PROVIDED INFORMATION:
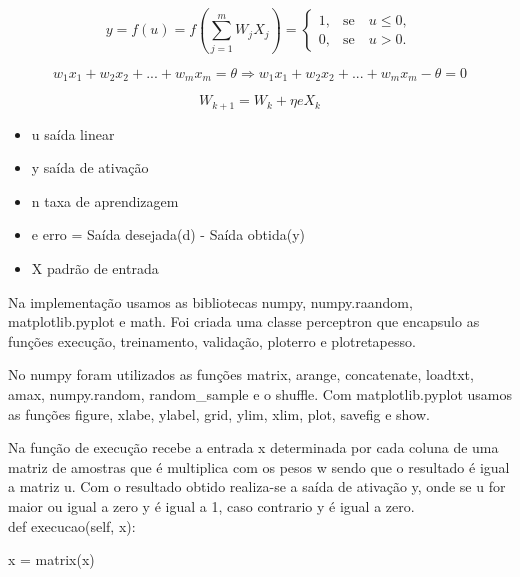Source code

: \documentclass[
12pt, 
a4paper,
oneside,			%
english,			%
french,				%
spanish,			%
brazil,	
]{abntex2}
\begin{document}
	
	
	\begin{equation}
	y = f(u) = f(\sum_{j = 1}^{m} W_{j}X_{j}) = \left\{\begin{array}{rc}
	1,&\mbox{se}\quad u\le 0,\\ 0, &\mbox{se}\quad u>0.
	\end{array}\right.
	\end{equation}
	

	
	
	\begin{equation}
	w_{1}x_{1}+w_{2}x_{2}+...+w_{m}x_{m} = \theta \Rightarrow w_{1}x_{1}+w_{2}x_{2}+...+w_{m}x_{m} - \theta = 0
	\end{equation}
	
	\begin{equation}
	W_{k+1} = W_{k} + \eta e X_{k}
	\end{equation}
	
	\begin{itemize}
		\item u saída linear 
		\item y saída de ativação
		\item n taxa de aprendizagem
		\item e erro = Saída desejada(d) - Saída obtida(y) 
		\item X padrão de entrada
	\end{itemize}
	
	
	
	Na implementação usamos as bibliotecas numpy, numpy.raandom, matplotlib.pyplot e math. Foi criada uma classe perceptron que encapsulo as funções execução, treinamento, validação, ploterro e plotretapesso. 
	
	No numpy foram utilizados as funções matrix, arange, concatenate, loadtxt, amax, numpy.random, random\_sample e o shuffle. Com matplotlib.pyplot usamos as funções figure, xlabe, ylabel, grid, ylim, xlim, plot, savefig e show.
	
	Na função de execução recebe a entrada x determinada por cada coluna de uma matriz de amostras que é multiplica com os pesos w sendo que o resultado é igual a matriz u. Com o resultado obtido realiza-se a saída de ativação y, onde se u for maior ou igual a zero y é igual a 1, caso contrario y é igual a zero. \\
	
	def execucao(self, x):
	
    \setlength{\parindent}{1,5 cm}
    
		 x = matrix(x) 
		        
\end{document}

DIRECTIONS FOR THIS TASK:
Each line from the one containing "No numpy foram" to the last line above must be returned exactly, and no line outside that range.

COMPLETED EXERCISE:
	No numpy foram utilizados as funções matrix, arange, concatenate, loadtxt, amax, numpy.random, random\_sample e o shuffle. Com matplotlib.pyplot usamos as funções figure, xlabe, ylabel, grid, ylim, xlim, plot, savefig e show.
	
	Na função de execução recebe a entrada x determinada por cada coluna de uma matriz de amostras que é multiplica com os pesos w sendo que o resultado é igual a matriz u. Com o resultado obtido realiza-se a saída de ativação y, onde se u for maior ou igual a zero y é igual a 1, caso contrario y é igual a zero. \\
	
	def execucao(self, x):
	
    \setlength{\parindent}{1,5 cm}
    
		 x = matrix(x) 
		        
\end{document}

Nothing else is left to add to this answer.